* _Problem description_
Every entry needs to appear again exactly as written below.

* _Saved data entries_

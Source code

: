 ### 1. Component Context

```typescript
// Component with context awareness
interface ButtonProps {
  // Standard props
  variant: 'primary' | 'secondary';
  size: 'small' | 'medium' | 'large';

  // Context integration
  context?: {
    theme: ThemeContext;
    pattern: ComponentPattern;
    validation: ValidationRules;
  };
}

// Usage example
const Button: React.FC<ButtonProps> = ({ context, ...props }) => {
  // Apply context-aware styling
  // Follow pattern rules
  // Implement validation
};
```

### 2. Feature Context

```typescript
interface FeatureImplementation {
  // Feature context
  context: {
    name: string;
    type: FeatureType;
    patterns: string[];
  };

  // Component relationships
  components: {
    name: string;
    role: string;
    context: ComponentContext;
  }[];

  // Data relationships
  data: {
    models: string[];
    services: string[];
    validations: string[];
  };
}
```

* _Answer below_
Source code

: ### 1. Component Context

```typescript
// Component with context awareness
interface ButtonProps {
  // Standard props
  variant: 'primary' | 'secondary';
  size: 'small' | 'medium' | 'large';

  // Context integration
  context?: {
    theme: ThemeContext;
    pattern: ComponentPattern;
    validation: ValidationRules;
  };
}

// Usage example
const Button: React.FC<ButtonProps> = ({ context, ...props }) => {
  // Apply context-aware styling
  // Follow pattern rules
  // Implement validation
};
```

### 2. Feature Context

```typescript
interface FeatureImplementation {
  // Feature context
  context: {
    name: string;
    type: FeatureType;
    patterns: string[];
  };

  // Component relationships
  components: {
    name: string;
    role: string;
    context: ComponentContext;
  }[];

  // Data relationships
  data: {
    models: string[];
    services: string[];
    validations: string[];
  };
}
```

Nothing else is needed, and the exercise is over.